WordAlone is a network of congregations and individuals originating within the Evangelical Lutheran Church in America (ELCA), the largest Lutheran denomination in the United States. Some congregations are still members of the denomination, but many churches have left and or joined other denominations such as Lutheran Congregations in Mission for Christ. According to its website, WordAlone advocates reform and renewal of the church, representative governance, theological integrity, and freedom from a mandated historic episcopate. The group is generally considered theologically and socially conservative. As of 2005, approximately 215 congregations have officially joined the organization.

==Reform efforts==
Among other campaigns, WordAlone seeks to pare back what it sees as a top-heavy administrative structure in the ELCA, returning much authority to congregations and freeing up funds for more aggressive mission work. This is in general keeping with conservative renewal movements in other mainline denominations, reflecting an anti-bureaucratic posture against what it believes to be the source of errant teaching and ethics.
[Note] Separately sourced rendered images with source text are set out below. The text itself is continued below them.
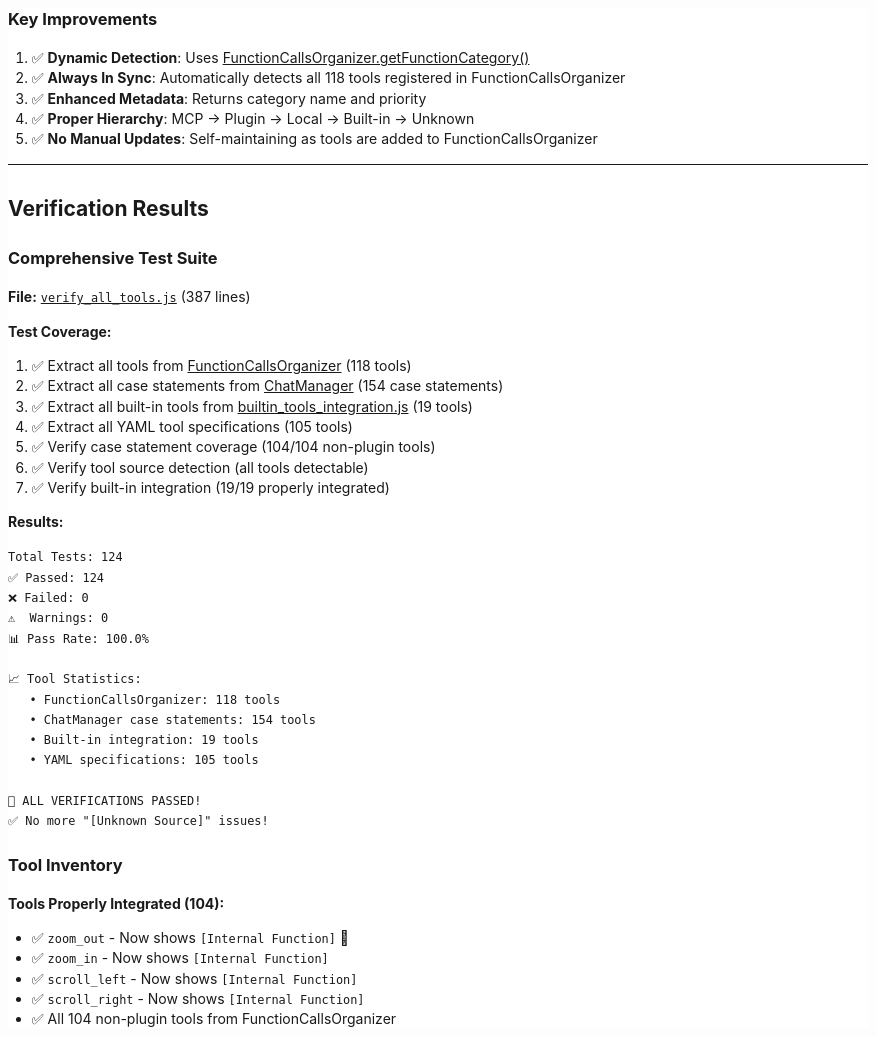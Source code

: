 ### Key Improvements

1. ✅ **Dynamic Detection**: Uses [FunctionCallsOrganizer.getFunctionCategory()](../src/renderer/modules/FunctionCallsOrganizer.js#L563-L596)
2. ✅ **Always In Sync**: Automatically detects all 118 tools registered in FunctionCallsOrganizer
3. ✅ **Enhanced Metadata**: Returns category name and priority
4. ✅ **Proper Hierarchy**: MCP → Plugin → Local → Built-in → Unknown
5. ✅ **No Manual Updates**: Self-maintaining as tools are added to FunctionCallsOrganizer

---

## Verification Results

### Comprehensive Test Suite

**File:** [`verify_all_tools.js`](verify_all_tools.js) (387 lines)

**Test Coverage:**
1. ✅ Extract all tools from [FunctionCallsOrganizer](../src/renderer/modules/FunctionCallsOrganizer.js) (118 tools)
2. ✅ Extract all case statements from [ChatManager](../src/renderer/modules/ChatManager.js) (154 case statements)
3. ✅ Extract all built-in tools from [builtin_tools_integration.js](builtin_tools_integration.js) (19 tools)
4. ✅ Extract all YAML tool specifications (105 tools)
5. ✅ Verify case statement coverage (104/104 non-plugin tools)
6. ✅ Verify tool source detection (all tools detectable)
7. ✅ Verify built-in integration (19/19 properly integrated)

**Results:**
```
Total Tests: 124
✅ Passed: 124
❌ Failed: 0
⚠️  Warnings: 0
📊 Pass Rate: 100.0%

📈 Tool Statistics:
   • FunctionCallsOrganizer: 118 tools
   • ChatManager case statements: 154 tools
   • Built-in integration: 19 tools
   • YAML specifications: 105 tools

🎉 ALL VERIFICATIONS PASSED!
✅ No more "[Unknown Source]" issues!
```

### Tool Inventory

**Tools Properly Integrated (104):**
- ✅ `zoom_out` - Now shows `[Internal Function]` 🎉
- ✅ `zoom_in` - Now shows `[Internal Function]`
- ✅ `scroll_left` - Now shows `[Internal Function]`
- ✅ `scroll_right` - Now shows `[Internal Function]`
- ✅ All 104 non-plugin tools from FunctionCallsOrganizer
More recently, WordAlone has turned its attention to the issue of sexuality in the church. The ELCA has officially welcomed homosexuals within its congregations since 1991, but it has struggled in recent years over whether non-celibate homosexuals in stable relationships should be ordained as ministers and whether ministers should be permitted to bless same-sex partnerships. Groups such as Lutherans Concerned/North America are presently advocating for such ordinations and blessings. Groups such as WordAlone advocate a traditional understanding of marriage, sexuality and sexual orientation.
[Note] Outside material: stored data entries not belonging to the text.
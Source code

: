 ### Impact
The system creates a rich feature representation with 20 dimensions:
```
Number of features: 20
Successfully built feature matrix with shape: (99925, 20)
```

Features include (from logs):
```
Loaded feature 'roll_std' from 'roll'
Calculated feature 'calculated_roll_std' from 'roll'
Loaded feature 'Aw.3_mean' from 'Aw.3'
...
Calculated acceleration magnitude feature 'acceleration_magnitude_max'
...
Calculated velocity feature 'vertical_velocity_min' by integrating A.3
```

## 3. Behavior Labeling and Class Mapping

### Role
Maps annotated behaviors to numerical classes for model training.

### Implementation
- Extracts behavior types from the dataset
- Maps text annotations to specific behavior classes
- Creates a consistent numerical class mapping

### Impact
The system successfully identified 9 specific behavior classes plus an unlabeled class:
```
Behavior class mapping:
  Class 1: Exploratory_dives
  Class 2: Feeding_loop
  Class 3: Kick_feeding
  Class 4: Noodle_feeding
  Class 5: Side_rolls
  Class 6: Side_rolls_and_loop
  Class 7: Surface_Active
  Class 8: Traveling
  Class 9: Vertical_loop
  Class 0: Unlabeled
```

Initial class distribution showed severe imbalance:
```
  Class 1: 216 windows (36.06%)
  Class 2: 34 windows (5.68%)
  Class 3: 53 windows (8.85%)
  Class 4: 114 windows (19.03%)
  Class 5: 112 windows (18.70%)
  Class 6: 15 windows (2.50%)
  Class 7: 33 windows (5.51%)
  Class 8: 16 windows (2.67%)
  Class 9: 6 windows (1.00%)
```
Perhaps more controversially, WordAlone also started a body called Lutheran Congregations in Mission for Christ (LCMC) which is now legally and organizationally separate from WordAlone though there is some cooperation between the two. LCMC provides organizational resources for congregations that are dissatisfied with the ELCA leadership. Churches that join may either remain members of the ELCA or other Lutheran denominations or may sever such ties and claim the LCMC as their only denominational affiliation. The LCMC describes itself as a "centrist" Lutheran organization and permits the ordination of women. This sets the LCMC apart the Lutheran Church–Missouri Synod and the Wisconsin Evangelical Lutheran Synod, the two major confessionalist Lutheran bodies in the U.S. In keeping with its emphasis on congregational authority, the LCMC rarely makes statements on social or theological issues, although it has issued an "admonition" that sexual activity take place "only within the boundaries of marriage between one man and one woman."
The Institute of Lutheran Theology was also started by the WordAlone Network.
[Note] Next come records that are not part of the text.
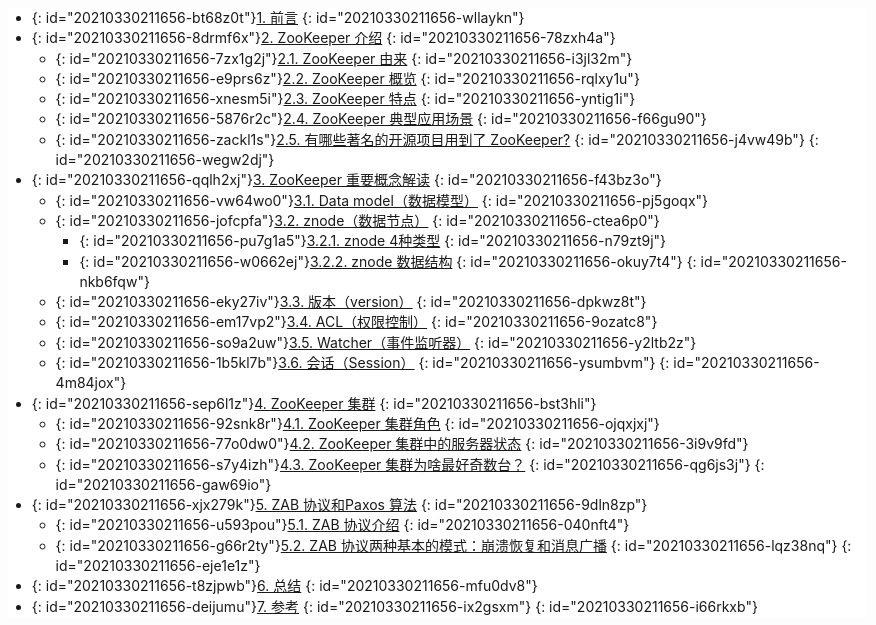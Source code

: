 



- {: id="20210330211656-bt68z0t"}[1. 前言](#1-前言)
  {: id="20210330211656-wllaykn"}
- {: id="20210330211656-8drmf6x"}[2. ZooKeeper 介绍](#2-zookeeper-介绍)
  {: id="20210330211656-78zxh4a"}
  - {: id="20210330211656-7zx1g2j"}[2.1. ZooKeeper 由来](#21-zookeeper-由来)
    {: id="20210330211656-i3jl32m"}
  - {: id="20210330211656-e9prs6z"}[2.2. ZooKeeper 概览](#22-zookeeper-概览)
    {: id="20210330211656-rqlxy1u"}
  - {: id="20210330211656-xnesm5i"}[2.3. ZooKeeper 特点](#23-zookeeper-特点)
    {: id="20210330211656-yntig1i"}
  - {: id="20210330211656-5876r2c"}[2.4. ZooKeeper 典型应用场景](#24-zookeeper-典型应用场景)
    {: id="20210330211656-f66gu90"}
  - {: id="20210330211656-zackl1s"}[2.5. 有哪些著名的开源项目用到了 ZooKeeper?](#25-有哪些著名的开源项目用到了-zookeeper)
    {: id="20210330211656-j4vw49b"}
  {: id="20210330211656-wegw2dj"}
- {: id="20210330211656-qqlh2xj"}[3. ZooKeeper 重要概念解读](#3-zookeeper-重要概念解读)
  {: id="20210330211656-f43bz3o"}
  - {: id="20210330211656-vw64wo0"}[3.1. Data model（数据模型）](#31-data-model数据模型)
    {: id="20210330211656-pj5goqx"}
  - {: id="20210330211656-jofcpfa"}[3.2. znode（数据节点）](#32-znode数据节点)
    {: id="20210330211656-ctea6p0"}
    - {: id="20210330211656-pu7g1a5"}[3.2.1. znode 4种类型](#321-znode-4种类型)
      {: id="20210330211656-n79zt9j"}
    - {: id="20210330211656-w0662ej"}[3.2.2. znode 数据结构](#322-znode-数据结构)
      {: id="20210330211656-okuy7t4"}
    {: id="20210330211656-nkb6fqw"}
  - {: id="20210330211656-eky27iv"}[3.3. 版本（version）](#33-版本version)
    {: id="20210330211656-dpkwz8t"}
  - {: id="20210330211656-em17vp2"}[3.4. ACL（权限控制）](#34-acl权限控制)
    {: id="20210330211656-9ozatc8"}
  - {: id="20210330211656-so9a2uw"}[3.5. Watcher（事件监听器）](#35-watcher事件监听器)
    {: id="20210330211656-y2ltb2z"}
  - {: id="20210330211656-1b5kl7b"}[3.6. 会话（Session）](#36-会话session)
    {: id="20210330211656-ysumbvm"}
  {: id="20210330211656-4m84jox"}
- {: id="20210330211656-sep6l1z"}[4. ZooKeeper 集群](#4-zookeeper-集群)
  {: id="20210330211656-bst3hli"}
  - {: id="20210330211656-92snk8r"}[4.1. ZooKeeper 集群角色](#41-zookeeper-集群角色)
    {: id="20210330211656-ojqxjxj"}
  - {: id="20210330211656-77o0dw0"}[4.2. ZooKeeper 集群中的服务器状态](#42-zookeeper-集群中的服务器状态)
    {: id="20210330211656-3i9v9fd"}
  - {: id="20210330211656-s7y4izh"}[4.3. ZooKeeper 集群为啥最好奇数台？](#43-zookeeper-集群为啥最好奇数台)
    {: id="20210330211656-qg6js3j"}
  {: id="20210330211656-gaw69io"}
- {: id="20210330211656-xjx279k"}[5. ZAB 协议和Paxos 算法](#5-zab-协议和paxos-算法)
  {: id="20210330211656-9dln8zp"}
  - {: id="20210330211656-u593pou"}[5.1. ZAB 协议介绍](#51-zab-协议介绍)
    {: id="20210330211656-040nft4"}
  - {: id="20210330211656-g66r2ty"}[5.2. ZAB 协议两种基本的模式：崩溃恢复和消息广播](#52-zab-协议两种基本的模式崩溃恢复和消息广播)
    {: id="20210330211656-lqz38nq"}
  {: id="20210330211656-eje1e1z"}
- {: id="20210330211656-t8zjpwb"}[6. 总结](#6-总结)
  {: id="20210330211656-mfu0dv8"}
- {: id="20210330211656-deijumu"}[7. 参考](#7-参考)
  {: id="20210330211656-ix2gsxm"}
{: id="20210330211656-i66rkxb"}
WordAlone played a role in the creation of Lutheran CORE which formed in 2005 in opposition to the growing acceptance of same sex marriage within the ELCA, ultimately leading to the creation of the North American Lutheran Church.

==History==
The group began as an electronic-mail discussion group in 1996. Its members coalesced in opposition to changes in ELCA ordination practices that were required as part of the proposed Concordat of Agreement with the Episcopal Church (United States) (ECUSA). The changes would have required that new pastors be ordained only by bishops, reflecting the ECUSA's understanding of apostolic succession, as a pre-condition to the sharing of ministers between the two church bodies. Citing Article Seven of the Augsburg Confession, which declares it unnecessary "that human traditions, rites, or ceremonies instituted by human beings be alike everywhere," the individuals who would later form the WordAlone Network argued that the restrictions on ordination ran counter to traditional Lutheran understandings of the ministry. Some of the animus against ECUSA derived in part from the general dominance of theological liberalism within Anglicanism, abhorrent to many who consider the Augsburg Confession and the other writings in the Book of Concord to be definitive of proper Christian belief and practice.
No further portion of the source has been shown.